Why is the Lorentz Force always perpendicular to velocity?

[JiuBeixin]

TL;DR

Exploring the relativistic origin of Lorentz force. I'm deriving how a transverse force (from length contraction) and a longitudinal force (from relativistic momentum compensation) combine to stay perpendicular to velocity.

I represent the conductor as two parallel lines: stationary protons and electrons moving at velocity $v$. A test object with a positive charge also moves at velocity $v$ parallel to the electrons.
In frame $S'$ (the rest frame of the object), the object experiences a repulsive force (the origin of the Lorentz force) due to the length contraction of the moving proton line.
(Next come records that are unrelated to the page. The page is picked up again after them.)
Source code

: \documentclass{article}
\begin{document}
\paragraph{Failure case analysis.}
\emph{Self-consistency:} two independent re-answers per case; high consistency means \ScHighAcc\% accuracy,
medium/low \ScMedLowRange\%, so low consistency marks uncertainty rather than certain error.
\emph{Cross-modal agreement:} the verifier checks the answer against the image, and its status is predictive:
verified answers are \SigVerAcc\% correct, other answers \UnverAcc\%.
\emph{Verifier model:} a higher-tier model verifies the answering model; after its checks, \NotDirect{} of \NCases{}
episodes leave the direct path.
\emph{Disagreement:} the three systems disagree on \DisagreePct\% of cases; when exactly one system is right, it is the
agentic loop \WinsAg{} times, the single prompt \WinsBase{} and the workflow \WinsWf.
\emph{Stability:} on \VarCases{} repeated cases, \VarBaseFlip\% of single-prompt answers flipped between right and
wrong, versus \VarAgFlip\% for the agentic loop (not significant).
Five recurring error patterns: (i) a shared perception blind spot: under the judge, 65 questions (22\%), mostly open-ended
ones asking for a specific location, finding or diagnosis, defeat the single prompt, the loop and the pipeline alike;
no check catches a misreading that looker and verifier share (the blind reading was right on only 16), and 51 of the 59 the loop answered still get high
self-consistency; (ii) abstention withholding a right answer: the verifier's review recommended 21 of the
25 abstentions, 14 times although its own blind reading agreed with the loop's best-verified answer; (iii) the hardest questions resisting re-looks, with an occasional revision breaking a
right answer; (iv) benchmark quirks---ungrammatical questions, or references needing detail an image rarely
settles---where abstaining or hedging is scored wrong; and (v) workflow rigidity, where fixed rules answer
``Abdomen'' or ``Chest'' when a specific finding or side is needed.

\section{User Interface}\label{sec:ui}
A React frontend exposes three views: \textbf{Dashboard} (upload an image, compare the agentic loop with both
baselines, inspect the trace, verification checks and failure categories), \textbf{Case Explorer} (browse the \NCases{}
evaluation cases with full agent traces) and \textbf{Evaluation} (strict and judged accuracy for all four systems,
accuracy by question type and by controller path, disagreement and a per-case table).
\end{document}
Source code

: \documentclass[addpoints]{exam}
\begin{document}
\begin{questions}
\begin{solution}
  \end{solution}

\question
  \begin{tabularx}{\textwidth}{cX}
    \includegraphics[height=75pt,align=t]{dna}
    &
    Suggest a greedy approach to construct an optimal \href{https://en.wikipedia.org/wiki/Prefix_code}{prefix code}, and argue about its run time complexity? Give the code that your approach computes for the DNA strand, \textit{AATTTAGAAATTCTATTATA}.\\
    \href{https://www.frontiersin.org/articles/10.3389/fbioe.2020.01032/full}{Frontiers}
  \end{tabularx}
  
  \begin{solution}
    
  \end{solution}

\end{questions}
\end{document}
If I introduce an additional vertical velocity $u$ to the object in the frame $S$ the rest frame of the conductor), the entire conductor appears to move upward in frame $S'$. Since length contraction only occurs in the direction of relative motion, this vertical shift seemingly shouldn't create any additional charge density imbalance, so there isn't any extra force.

Yet, someone told me that because of a kind of Transformation of Forces, the force in frame $S$ would be vertical, but WHT and HOW it transform?

PS: I am a high school student and not a native English speaker, so please excuse any grammar issuee and awkward phrase :)​

 

[A.T.]

If I introduce an additional vertical velocity u to the object in the frame S the rest frame of the conductor), the entire conductor appears to move upward in frame S′.

Not just upward, but to the right (like it was moving before) and upward. So you have to apply the Lorentz transformation along that diagonal direction.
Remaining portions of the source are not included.